An information processing device in which the result of the calculation process stored in the external storage device is input to the NN calculation unit corresponding to the k + α + 1 layer of the neural network.
In the information processing apparatus according to claim 5,
The NN calculation unit corresponding to the k + α + 1 layer is an information processing device that executes a convolution process or a pooling process having two or more strides.
In the information processing apparatus according to claim 1,
A feature map dividing unit that divides the feature map into a plurality of regions including at least the first region and the second region.
An NN calculation unit provided corresponding to each layer of the neural network and executing the calculation processing for each of the plurality of regions.
An internal storage unit that stores the result of the arithmetic processing executed by the NN arithmetic unit, and
A feature map that integrates the results of the arithmetic processing executed by the NN arithmetic unit corresponding to a predetermined layer of the neural network for each of the plurality of regions and stores them in an external storage device provided outside the information processing apparatus. With an integrated part,
The number of divisions of the feature map by the feature map division unit and the number of layers of the neural network in which the NN calculation unit executes the calculation processing before the feature map integration unit integrates the results of the calculation processing are
The storage capacity of the internal storage unit and
The total amount of calculation of the calculation processing by the NN calculation unit and
The data transfer band between the information processing device and the external storage device,
An information processing device determined based on at least one of the amount of change in data size before and after the arithmetic processing by the NN arithmetic unit.

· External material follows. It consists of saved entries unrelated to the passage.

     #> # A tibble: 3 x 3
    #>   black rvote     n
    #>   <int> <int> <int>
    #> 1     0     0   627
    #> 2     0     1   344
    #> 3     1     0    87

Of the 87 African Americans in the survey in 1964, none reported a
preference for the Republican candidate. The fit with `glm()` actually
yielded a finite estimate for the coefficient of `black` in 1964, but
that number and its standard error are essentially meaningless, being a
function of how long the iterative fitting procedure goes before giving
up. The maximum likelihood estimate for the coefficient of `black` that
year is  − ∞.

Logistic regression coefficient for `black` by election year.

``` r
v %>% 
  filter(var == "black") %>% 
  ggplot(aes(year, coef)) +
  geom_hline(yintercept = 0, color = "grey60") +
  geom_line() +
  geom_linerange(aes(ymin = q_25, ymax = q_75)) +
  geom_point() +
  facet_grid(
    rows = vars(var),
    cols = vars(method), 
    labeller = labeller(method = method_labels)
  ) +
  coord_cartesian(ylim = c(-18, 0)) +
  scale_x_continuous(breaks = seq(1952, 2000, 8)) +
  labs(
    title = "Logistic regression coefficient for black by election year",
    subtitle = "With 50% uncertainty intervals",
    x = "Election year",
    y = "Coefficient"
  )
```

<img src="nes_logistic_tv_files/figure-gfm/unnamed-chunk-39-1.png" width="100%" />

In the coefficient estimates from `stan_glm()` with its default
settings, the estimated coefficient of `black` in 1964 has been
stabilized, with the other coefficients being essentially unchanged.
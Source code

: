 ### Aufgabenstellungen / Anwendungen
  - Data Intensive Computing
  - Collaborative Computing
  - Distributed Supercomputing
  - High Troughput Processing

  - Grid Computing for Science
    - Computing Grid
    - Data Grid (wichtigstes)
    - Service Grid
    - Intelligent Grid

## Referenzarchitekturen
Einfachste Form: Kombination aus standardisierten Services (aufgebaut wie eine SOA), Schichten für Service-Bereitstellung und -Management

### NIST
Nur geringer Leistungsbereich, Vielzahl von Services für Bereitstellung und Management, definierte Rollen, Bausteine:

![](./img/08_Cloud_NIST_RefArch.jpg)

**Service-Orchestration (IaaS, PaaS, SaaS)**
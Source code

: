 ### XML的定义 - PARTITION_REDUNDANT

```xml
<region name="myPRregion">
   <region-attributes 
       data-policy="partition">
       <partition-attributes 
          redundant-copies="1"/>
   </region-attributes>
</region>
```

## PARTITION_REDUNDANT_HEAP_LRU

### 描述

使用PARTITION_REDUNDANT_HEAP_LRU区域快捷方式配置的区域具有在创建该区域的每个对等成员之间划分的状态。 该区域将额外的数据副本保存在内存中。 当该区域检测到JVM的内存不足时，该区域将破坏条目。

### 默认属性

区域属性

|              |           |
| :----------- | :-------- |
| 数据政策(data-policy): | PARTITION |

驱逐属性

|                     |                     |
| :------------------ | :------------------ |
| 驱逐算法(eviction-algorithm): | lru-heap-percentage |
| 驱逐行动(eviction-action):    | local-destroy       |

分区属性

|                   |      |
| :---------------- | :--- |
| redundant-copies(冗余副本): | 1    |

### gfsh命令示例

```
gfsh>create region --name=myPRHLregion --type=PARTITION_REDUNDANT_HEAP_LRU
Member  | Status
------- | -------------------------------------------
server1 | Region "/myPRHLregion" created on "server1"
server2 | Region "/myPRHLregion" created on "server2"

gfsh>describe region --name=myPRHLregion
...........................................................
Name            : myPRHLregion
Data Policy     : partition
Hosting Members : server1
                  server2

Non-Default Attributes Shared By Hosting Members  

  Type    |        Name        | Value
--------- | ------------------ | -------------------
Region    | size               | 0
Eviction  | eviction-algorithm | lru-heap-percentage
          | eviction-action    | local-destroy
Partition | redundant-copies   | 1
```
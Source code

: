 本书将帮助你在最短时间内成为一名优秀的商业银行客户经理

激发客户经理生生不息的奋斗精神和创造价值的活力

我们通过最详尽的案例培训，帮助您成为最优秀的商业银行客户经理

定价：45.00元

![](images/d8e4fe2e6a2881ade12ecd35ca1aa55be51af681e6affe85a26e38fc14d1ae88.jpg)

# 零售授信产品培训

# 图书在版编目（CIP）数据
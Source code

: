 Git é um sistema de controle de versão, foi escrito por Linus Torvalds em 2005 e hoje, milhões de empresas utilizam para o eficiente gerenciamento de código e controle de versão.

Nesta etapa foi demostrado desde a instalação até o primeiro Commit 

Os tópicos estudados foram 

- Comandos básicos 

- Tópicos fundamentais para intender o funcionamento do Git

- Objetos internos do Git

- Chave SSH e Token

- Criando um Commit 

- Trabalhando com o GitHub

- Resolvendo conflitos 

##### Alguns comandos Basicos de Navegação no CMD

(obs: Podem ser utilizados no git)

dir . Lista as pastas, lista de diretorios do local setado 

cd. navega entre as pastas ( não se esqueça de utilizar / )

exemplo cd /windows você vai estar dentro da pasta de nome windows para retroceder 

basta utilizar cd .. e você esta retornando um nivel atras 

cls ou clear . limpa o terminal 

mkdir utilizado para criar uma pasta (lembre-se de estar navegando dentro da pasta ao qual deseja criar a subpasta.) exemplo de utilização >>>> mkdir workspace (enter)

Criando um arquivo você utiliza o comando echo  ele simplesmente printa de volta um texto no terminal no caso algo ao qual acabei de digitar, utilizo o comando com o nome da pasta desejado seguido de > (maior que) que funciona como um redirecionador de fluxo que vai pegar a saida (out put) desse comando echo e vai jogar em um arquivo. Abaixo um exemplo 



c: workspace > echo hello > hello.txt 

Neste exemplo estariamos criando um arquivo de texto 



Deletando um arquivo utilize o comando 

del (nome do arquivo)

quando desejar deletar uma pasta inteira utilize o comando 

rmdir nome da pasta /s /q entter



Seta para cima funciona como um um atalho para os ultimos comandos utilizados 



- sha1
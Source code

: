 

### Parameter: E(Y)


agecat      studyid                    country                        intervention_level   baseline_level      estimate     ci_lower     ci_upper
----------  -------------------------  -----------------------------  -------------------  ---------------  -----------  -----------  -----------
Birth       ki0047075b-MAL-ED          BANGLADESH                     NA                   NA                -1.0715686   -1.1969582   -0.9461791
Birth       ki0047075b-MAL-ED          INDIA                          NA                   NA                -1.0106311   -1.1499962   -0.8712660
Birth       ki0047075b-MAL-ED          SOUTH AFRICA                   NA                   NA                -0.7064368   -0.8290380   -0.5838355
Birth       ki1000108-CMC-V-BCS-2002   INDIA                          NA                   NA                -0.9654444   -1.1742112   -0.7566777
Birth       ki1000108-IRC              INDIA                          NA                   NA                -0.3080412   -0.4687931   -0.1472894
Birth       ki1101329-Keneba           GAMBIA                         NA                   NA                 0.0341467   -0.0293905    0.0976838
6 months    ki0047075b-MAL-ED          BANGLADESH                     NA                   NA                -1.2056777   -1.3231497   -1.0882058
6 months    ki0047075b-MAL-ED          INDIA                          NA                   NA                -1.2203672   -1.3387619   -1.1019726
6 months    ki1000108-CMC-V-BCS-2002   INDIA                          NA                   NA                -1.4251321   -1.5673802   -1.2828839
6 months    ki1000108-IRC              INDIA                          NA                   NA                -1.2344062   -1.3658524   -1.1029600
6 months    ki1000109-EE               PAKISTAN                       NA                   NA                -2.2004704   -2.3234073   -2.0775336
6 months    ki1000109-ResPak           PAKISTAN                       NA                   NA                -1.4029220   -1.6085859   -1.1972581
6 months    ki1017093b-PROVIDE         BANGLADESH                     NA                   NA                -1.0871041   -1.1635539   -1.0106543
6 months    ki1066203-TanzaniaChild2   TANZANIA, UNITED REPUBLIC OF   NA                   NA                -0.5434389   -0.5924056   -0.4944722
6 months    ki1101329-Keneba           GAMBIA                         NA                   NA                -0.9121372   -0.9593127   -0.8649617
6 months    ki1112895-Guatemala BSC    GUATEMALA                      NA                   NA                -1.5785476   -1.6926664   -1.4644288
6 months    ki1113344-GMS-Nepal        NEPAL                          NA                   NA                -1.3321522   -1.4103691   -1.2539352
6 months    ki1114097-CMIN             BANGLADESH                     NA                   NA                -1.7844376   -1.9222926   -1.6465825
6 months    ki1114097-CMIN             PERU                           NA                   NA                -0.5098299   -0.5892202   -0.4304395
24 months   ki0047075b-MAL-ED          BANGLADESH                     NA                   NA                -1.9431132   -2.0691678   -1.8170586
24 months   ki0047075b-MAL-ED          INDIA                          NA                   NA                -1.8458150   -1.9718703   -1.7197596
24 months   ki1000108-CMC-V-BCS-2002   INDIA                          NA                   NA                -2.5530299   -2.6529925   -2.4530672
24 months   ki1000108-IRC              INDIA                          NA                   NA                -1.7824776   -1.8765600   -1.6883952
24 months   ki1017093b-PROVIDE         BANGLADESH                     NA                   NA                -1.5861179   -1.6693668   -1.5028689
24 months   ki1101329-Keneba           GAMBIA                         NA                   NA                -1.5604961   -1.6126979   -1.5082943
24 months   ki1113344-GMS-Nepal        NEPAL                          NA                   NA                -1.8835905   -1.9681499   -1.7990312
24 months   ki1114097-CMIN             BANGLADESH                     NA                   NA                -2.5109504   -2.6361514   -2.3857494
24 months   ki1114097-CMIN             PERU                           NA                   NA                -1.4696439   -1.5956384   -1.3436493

An information processing device that executes DNN operations using a neural network consisting of multiple layers.
A feature map dividing portion that divides the feature map input to the neural network into a plurality of regions so that each divided region includes a redundant portion that overlaps with each other.
An NN calculation unit provided corresponding to each layer of the neural network and executing a predetermined calculation process for each of the plurality of regions.
An internal storage unit that stores the result of the arithmetic processing executed by the NN arithmetic unit, and
A feature map that integrates the results of the arithmetic processing executed by the NN arithmetic unit corresponding to a predetermined layer of the neural network for each of the plurality of regions and stores them in an external storage device provided outside the information processing apparatus. With an integrated part,
The size of the redundant portion is determined based on the size and stride of the filter used in the arithmetic processing.
The number of divisions of the feature map by the feature map division unit and the number of layers of the neural network in which the NN calculation unit executes the calculation processing before the feature map integration unit integrates the results of the calculation processing are
The storage capacity of the internal storage unit and
The total amount of calculation of the calculation processing by the NN calculation unit and
The data transfer band between the information processing device and the external storage device,
An information processing device determined based on at least one of the amount of change in data size before and after the arithmetic processing by the NN arithmetic unit.
The information processing apparatus according to any one of claims 1 to 9.
It has an action plan formulation department that formulates an action plan for vehicles.
The information processing device executes the arithmetic processing based on the sensor information regarding the surrounding condition of the vehicle.
The action plan formulation unit is an in-vehicle control device that formulates an action plan for the vehicle based on the result of the arithmetic processing output from the information processing device.